Una piccola precisazione da fare:
Al massimo senza preavviso può partire il download di Windows 10 ma non di certo l’istallazione definitiva visto che appena scaricato il software , chiede come volerlo istallare, in forma di aggiornamento e senza cancellare programmi e file o una versione completamente pulita di Windows 10 appunto. Non mi risulta che sia mai partita da sola una istallazione quanto neanche sa quale delle scelte avrei eventualmente selezionato…Sarebbe una vera intrusione ed un abuso se fosse realmente come affermate, ma credo impossibile che ciò avvenga, visto che e sempre l’utente a dover scegliere il tipo di istallazione e dare l’avvio. MIA OPINIONE OPINABILISSIMA OVVIAMENTE.

Inoltre aggiungo che ho istallato Windows 10 su una macchina che ha circa 9 anni, e monta un dual core, ed ha solo 3 giga di ram, ed una scheda invidia non di punta affatto. Vi assicuro che va benissimo e mi trovo una meraviglia.

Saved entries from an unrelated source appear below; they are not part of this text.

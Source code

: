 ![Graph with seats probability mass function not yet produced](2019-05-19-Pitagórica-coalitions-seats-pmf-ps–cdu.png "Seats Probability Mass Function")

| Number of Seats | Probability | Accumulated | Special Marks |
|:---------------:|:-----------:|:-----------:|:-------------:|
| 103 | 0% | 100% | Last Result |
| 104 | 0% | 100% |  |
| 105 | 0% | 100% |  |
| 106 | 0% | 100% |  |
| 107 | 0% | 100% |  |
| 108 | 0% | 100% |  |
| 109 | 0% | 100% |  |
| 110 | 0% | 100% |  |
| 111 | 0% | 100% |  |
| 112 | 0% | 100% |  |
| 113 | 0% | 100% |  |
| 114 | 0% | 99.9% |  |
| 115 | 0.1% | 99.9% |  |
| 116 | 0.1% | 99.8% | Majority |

Ho bloccato alcune cose come APP invasive e tutto è ok. Tutti i programmi che avevo sul W 7 ed ho dovuto reistallare su una istallazione pulita di Windows 10 girano benissimo. (Y)

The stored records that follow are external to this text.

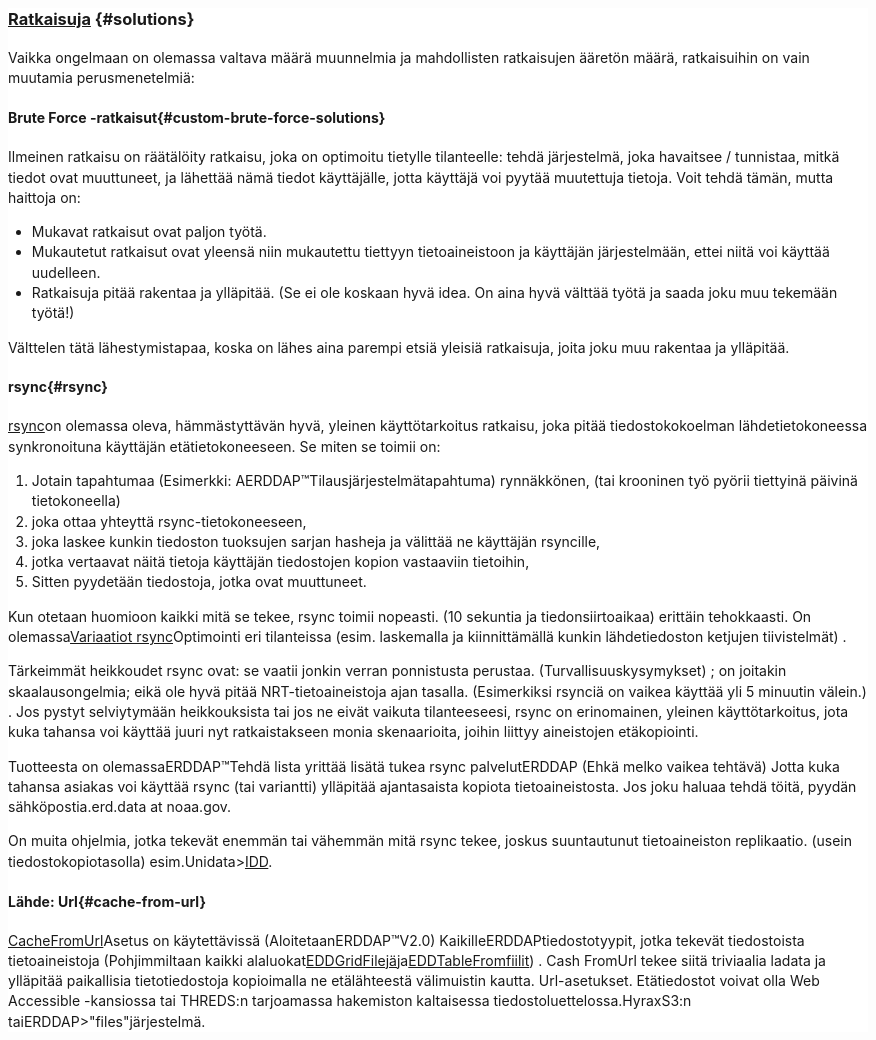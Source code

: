 
### [Ratkaisuja](#solutions) {#solutions} 

Vaikka ongelmaan on olemassa valtava määrä muunnelmia ja mahdollisten ratkaisujen ääretön määrä, ratkaisuihin on vain muutamia perusmenetelmiä:

#### Brute Force -ratkaisut{#custom-brute-force-solutions} 
Ilmeinen ratkaisu on räätälöity ratkaisu, joka on optimoitu tietylle tilanteelle: tehdä järjestelmä, joka havaitsee / tunnistaa, mitkä tiedot ovat muuttuneet, ja lähettää nämä tiedot käyttäjälle, jotta käyttäjä voi pyytää muutettuja tietoja. Voit tehdä tämän, mutta haittoja on:

* Mukavat ratkaisut ovat paljon työtä.
* Mukautetut ratkaisut ovat yleensä niin mukautettu tiettyyn tietoaineistoon ja käyttäjän järjestelmään, ettei niitä voi käyttää uudelleen.
* Ratkaisuja pitää rakentaa ja ylläpitää. (Se ei ole koskaan hyvä idea. On aina hyvä välttää työtä ja saada joku muu tekemään työtä&#33;) 

Välttelen tätä lähestymistapaa, koska on lähes aina parempi etsiä yleisiä ratkaisuja, joita joku muu rakentaa ja ylläpitää.
     
#### rsync{#rsync} 
[rsync](https://en.wikipedia.org/wiki/Rsync)on olemassa oleva, hämmästyttävän hyvä, yleinen käyttötarkoitus ratkaisu, joka pitää tiedostokokoelman lähdetietokoneessa synkronoituna käyttäjän etätietokoneeseen. Se miten se toimii on:

1. Jotain tapahtumaa (Esimerkki: AERDDAP™Tilausjärjestelmätapahtuma) rynnäkkönen,
     (tai krooninen työ pyörii tiettyinä päivinä tietokoneella) 
2. joka ottaa yhteyttä rsync-tietokoneeseen,
3. joka laskee kunkin tiedoston tuoksujen sarjan hasheja ja välittää ne käyttäjän rsyncille,
4. jotka vertaavat näitä tietoja käyttäjän tiedostojen kopion vastaaviin tietoihin,
5. Sitten pyydetään tiedostoja, jotka ovat muuttuneet.

    
Kun otetaan huomioon kaikki mitä se tekee, rsync toimii nopeasti. (10 sekuntia ja tiedonsiirtoaikaa) erittäin tehokkaasti. On olemassa[Variaatiot rsync](https://en.wikipedia.org/wiki/Rsync#Variations)Optimointi eri tilanteissa (esim. laskemalla ja kiinnittämällä kunkin lähdetiedoston ketjujen tiivistelmät) .

Tärkeimmät heikkoudet rsync ovat: se vaatii jonkin verran ponnistusta perustaa. (Turvallisuuskysymykset) ; on joitakin skaalausongelmia; eikä ole hyvä pitää NRT-tietoaineistoja ajan tasalla. (Esimerkiksi rsynciä on vaikea käyttää yli 5 minuutin välein.) . Jos pystyt selviytymään heikkouksista tai jos ne eivät vaikuta tilanteeseesi, rsync on erinomainen, yleinen käyttötarkoitus, jota kuka tahansa voi käyttää juuri nyt ratkaistakseen monia skenaarioita, joihin liittyy aineistojen etäkopiointi.

Tuotteesta on olemassaERDDAP™Tehdä lista yrittää lisätä tukea rsync palvelutERDDAP  (Ehkä melko vaikea tehtävä) Jotta kuka tahansa asiakas voi käyttää rsync (tai variantti) ylläpitää ajantasaista kopiota tietoaineistosta. Jos joku haluaa tehdä töitä, pyydän sähköpostia.erd.data at noaa.gov.

On muita ohjelmia, jotka tekevät enemmän tai vähemmän mitä rsync tekee, joskus suuntautunut tietoaineiston replikaatio. (usein tiedostokopiotasolla) esim.Unidata&gt;[IDD](https://www.unidata.ucar.edu/projects/index.html#idd).
    
#### Lähde: Url{#cache-from-url} 
[CacheFromUrl](/docs/server-admin/datasets#cachefromurl)Asetus on käytettävissä (AloitetaanERDDAP™V2.0) KaikilleERDDAPtiedostotyypit, jotka tekevät tiedostoista tietoaineistoja (Pohjimmiltaan kaikki alaluokat[EDDGridFilejä](/docs/server-admin/datasets#eddgridfromfiles)ja[EDDTableFromfiilit](/docs/server-admin/datasets#eddtablefromfiles)) . Cash FromUrl tekee siitä triviaalia ladata ja ylläpitää paikallisia tietotiedostoja kopioimalla ne etälähteestä välimuistin kautta. Url-asetukset. Etätiedostot voivat olla Web Accessible -kansiossa tai THREDS:n tarjoamassa hakemiston kaltaisessa tiedostoluettelossa.HyraxS3:n taiERDDAP&gt;"files"järjestelmä.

E’ esattamente questo il problema. Il secondo aggiornamento rilasciato, aggiorna forzatamente l’os a win 10 SENZA che l’utente dia nessun consenso su quando o come installare (leggi Impedire l’aggiornamento AUTOMATICO a windows 10).

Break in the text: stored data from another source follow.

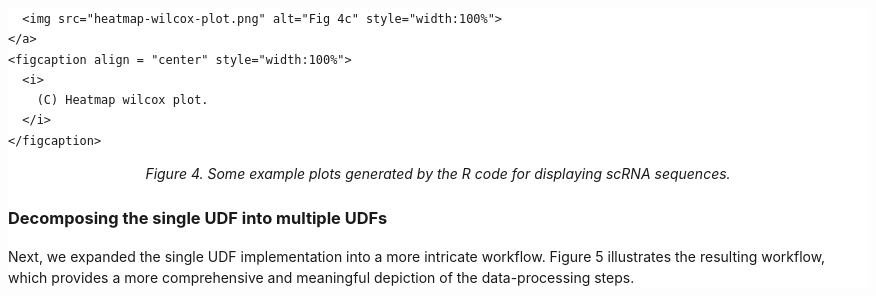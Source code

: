       <img src="heatmap-wilcox-plot.png" alt="Fig 4c" style="width:100%">
    </a>
    <figcaption align = "center" style="width:100%">
      <i>
        (C) Heatmap wilcox plot.
      </i>
    </figcaption>
  </div>

  <figcaption align = "center" style="width:100%">
    <i>
      Figure 4. Some example plots generated by the R code for displaying scRNA sequences.
    </i>
  </figcaption>

</figure>

### Decomposing the single UDF into multiple UDFs
Next, we expanded the single UDF implementation into a more intricate workflow. Figure 5 illustrates the resulting workflow, which provides a more comprehensive and meaningful depiction of the data-processing steps.

<figure>
  <a href="decomposed-workflow.png">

Essendo scaduto il 29 giugno il periodo dato da Microsoft per l’aggiornamento gratuito a win 10 spero solo che questa rottura di scatole sia definitivamente passata.

Ho letto da qualche parte un articolo (scusate non ricordo la fonte) che asseriva che la Microsoft abbia smesso di forzare l’aggiornamento, - per esempio facendolo partire anche cliccando sulla “X”, - ma che lo consigliava vivamente in “altro modo” non meglio specificato, dato che, ricordiamolo, sarà gratuito solo fino a fine luglio. Non ho però verificato la veridicità della cosa.

L’aggiornamento era gratuito fino al 29 giugno, non luglio.
Poi non so se abbiano posticipato la data. Comunque per adesso non sto più ricevendo update relativi all’installazione di win 10

Ti sbagli,è il 29 luglio

Ok ho aggiornato proprio il 29 luglio.
Dal mio punto di vista lo vedo più lento rispetto a windows 8.1 (64 bit)
e non mi convince molto.

Ora sto cercando qualche software per allegerirlo e modificare tutti gli spyware di cui ho sentito parlare, presenti all’interno.
Prima cosa che ho fatto, disabilitato cortana!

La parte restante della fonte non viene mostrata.